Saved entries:
:::::

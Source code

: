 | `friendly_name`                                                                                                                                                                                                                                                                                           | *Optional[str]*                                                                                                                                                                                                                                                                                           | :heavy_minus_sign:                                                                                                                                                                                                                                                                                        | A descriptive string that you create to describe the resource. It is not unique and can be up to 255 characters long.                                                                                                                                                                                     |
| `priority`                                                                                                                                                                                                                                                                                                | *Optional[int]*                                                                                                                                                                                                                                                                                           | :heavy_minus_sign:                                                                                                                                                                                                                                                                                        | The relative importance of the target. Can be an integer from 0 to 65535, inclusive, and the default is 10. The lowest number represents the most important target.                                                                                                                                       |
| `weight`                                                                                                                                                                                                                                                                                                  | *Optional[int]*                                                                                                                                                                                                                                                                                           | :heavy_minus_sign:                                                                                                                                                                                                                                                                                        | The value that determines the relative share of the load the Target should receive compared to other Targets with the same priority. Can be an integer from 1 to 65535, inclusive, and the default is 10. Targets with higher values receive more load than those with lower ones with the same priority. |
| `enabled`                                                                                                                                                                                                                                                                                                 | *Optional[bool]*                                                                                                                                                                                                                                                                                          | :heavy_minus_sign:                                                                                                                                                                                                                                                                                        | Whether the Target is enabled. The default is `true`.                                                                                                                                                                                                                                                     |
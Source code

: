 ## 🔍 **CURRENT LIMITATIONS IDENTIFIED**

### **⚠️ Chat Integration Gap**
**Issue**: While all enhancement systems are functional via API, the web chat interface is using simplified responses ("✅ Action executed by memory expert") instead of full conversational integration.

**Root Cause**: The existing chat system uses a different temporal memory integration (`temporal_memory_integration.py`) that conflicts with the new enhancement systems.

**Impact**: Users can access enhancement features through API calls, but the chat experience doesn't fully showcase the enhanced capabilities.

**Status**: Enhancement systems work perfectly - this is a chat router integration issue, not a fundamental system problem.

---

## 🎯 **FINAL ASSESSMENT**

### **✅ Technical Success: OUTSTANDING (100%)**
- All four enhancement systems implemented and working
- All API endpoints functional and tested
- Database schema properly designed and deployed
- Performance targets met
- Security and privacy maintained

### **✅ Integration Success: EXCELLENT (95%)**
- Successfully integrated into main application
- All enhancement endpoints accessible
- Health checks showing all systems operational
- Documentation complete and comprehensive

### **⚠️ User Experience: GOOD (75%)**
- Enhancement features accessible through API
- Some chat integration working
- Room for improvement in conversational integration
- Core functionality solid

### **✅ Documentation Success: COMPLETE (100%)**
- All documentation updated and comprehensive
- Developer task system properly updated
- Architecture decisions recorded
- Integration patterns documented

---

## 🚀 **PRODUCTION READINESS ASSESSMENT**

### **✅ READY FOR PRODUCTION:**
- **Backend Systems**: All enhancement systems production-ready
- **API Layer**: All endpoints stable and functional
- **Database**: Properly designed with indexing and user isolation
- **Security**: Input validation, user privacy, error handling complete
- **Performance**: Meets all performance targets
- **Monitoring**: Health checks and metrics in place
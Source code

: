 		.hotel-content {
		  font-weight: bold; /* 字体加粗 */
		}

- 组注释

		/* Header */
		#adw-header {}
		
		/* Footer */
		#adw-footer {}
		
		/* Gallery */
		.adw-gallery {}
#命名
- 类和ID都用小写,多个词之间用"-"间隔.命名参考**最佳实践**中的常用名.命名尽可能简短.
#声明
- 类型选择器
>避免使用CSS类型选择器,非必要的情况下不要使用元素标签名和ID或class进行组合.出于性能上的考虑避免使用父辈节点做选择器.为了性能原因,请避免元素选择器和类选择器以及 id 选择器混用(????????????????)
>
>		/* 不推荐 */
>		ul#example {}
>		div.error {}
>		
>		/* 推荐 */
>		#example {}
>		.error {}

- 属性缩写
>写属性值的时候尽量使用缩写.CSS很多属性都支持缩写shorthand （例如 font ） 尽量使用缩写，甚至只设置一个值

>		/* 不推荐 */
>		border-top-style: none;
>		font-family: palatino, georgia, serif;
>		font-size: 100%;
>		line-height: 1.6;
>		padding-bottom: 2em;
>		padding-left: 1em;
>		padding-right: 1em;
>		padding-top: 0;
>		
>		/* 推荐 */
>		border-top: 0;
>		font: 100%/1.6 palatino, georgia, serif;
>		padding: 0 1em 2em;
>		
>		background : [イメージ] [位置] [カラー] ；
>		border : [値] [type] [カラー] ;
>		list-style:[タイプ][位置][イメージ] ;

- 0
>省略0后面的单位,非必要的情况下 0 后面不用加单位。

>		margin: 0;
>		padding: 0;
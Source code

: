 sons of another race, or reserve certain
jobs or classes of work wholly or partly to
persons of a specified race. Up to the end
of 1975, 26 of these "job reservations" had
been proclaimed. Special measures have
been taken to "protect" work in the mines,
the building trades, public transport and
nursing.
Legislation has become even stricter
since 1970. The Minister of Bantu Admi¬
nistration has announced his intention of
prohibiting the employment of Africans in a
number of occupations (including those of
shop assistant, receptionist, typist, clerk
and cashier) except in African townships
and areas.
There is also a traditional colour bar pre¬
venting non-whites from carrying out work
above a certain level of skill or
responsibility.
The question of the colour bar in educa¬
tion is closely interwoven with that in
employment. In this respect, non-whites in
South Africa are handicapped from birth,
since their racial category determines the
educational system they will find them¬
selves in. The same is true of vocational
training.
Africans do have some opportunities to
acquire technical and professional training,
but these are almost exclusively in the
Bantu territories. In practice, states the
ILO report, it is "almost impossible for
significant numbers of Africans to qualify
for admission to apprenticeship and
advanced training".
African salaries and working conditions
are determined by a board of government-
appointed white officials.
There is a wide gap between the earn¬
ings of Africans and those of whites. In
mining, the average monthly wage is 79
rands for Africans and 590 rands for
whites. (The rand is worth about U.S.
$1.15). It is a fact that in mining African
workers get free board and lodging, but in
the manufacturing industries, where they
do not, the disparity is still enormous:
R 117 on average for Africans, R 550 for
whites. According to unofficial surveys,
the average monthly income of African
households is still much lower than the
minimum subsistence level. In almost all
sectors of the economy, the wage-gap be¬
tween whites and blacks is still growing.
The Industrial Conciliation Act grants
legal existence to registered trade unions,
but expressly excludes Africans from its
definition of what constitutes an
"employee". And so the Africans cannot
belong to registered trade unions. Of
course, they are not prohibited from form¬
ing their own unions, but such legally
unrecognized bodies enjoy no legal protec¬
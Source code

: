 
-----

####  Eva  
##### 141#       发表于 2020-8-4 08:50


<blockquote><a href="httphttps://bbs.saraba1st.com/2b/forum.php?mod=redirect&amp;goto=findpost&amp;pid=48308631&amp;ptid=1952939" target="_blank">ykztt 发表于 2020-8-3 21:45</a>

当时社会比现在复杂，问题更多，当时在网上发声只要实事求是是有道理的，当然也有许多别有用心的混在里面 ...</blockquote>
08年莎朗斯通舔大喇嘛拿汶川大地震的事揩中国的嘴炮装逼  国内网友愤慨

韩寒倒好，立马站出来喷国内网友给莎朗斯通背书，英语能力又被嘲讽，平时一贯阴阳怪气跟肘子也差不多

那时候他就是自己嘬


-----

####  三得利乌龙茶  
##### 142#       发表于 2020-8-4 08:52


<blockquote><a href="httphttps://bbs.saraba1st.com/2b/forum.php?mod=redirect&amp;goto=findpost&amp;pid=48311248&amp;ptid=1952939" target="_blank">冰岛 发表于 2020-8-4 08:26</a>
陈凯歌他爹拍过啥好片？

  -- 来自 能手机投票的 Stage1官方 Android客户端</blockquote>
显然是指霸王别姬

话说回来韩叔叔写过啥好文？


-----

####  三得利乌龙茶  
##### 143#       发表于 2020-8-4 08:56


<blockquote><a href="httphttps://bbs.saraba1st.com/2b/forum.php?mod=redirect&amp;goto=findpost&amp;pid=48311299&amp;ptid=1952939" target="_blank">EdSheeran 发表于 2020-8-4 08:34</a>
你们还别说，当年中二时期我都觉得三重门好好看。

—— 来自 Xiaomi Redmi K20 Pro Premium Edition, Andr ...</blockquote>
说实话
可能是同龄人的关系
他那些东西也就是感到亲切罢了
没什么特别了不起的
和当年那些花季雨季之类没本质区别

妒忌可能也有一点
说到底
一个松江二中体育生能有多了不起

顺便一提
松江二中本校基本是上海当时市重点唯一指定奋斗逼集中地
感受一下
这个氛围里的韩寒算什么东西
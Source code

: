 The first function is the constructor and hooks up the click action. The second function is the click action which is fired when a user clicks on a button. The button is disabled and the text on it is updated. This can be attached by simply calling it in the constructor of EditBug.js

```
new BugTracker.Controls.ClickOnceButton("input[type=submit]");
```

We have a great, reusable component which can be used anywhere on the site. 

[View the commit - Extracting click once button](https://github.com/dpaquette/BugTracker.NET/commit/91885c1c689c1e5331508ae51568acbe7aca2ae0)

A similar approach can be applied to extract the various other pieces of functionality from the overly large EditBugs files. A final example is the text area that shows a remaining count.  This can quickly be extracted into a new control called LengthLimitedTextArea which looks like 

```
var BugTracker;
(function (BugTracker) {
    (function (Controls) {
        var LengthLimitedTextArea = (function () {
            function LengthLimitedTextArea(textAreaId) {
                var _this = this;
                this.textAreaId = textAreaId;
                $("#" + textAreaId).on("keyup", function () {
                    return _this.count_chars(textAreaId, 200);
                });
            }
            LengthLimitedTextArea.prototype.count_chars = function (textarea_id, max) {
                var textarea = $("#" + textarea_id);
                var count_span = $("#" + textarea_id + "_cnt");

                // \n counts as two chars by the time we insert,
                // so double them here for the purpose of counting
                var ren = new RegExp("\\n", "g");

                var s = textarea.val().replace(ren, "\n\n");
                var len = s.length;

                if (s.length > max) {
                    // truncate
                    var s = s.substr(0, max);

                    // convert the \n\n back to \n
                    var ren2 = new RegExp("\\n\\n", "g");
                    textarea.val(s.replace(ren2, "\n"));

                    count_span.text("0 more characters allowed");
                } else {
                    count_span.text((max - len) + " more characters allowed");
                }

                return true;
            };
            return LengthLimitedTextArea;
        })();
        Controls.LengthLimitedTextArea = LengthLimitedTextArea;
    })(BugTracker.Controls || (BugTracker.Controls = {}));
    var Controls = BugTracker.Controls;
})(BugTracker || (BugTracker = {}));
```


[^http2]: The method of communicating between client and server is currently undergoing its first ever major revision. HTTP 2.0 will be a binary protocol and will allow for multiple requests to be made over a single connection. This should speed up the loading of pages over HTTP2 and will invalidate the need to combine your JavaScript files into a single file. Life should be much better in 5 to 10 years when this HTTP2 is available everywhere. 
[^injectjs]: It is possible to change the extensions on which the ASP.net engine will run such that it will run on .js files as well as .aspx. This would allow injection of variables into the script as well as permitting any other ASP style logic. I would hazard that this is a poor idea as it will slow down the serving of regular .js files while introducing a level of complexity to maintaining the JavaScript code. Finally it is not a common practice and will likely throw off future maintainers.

:::::

Problem details:
Beginning with the line above that contains "significant numbers of Africans to qualify", copy each line exactly up to and including the line that contains "sectors of the economy, the wage-gap be¬", and go no further.

Your response:
significant numbers of Africans to qualify
for admission to apprenticeship and
advanced training".
African salaries and working conditions
are determined by a board of government-
appointed white officials.
There is a wide gap between the earn¬
ings of Africans and those of whites. In
mining, the average monthly wage is 79
rands for Africans and 590 rands for
whites. (The rand is worth about U.S.
$1.15). It is a fact that in mining African
workers get free board and lodging, but in
the manufacturing industries, where they
do not, the disparity is still enormous:
R 117 on average for Africans, R 550 for
whites. According to unofficial surveys,
the average monthly income of African
households is still much lower than the
minimum subsistence level. In almost all
sectors of the economy, the wage-gap be¬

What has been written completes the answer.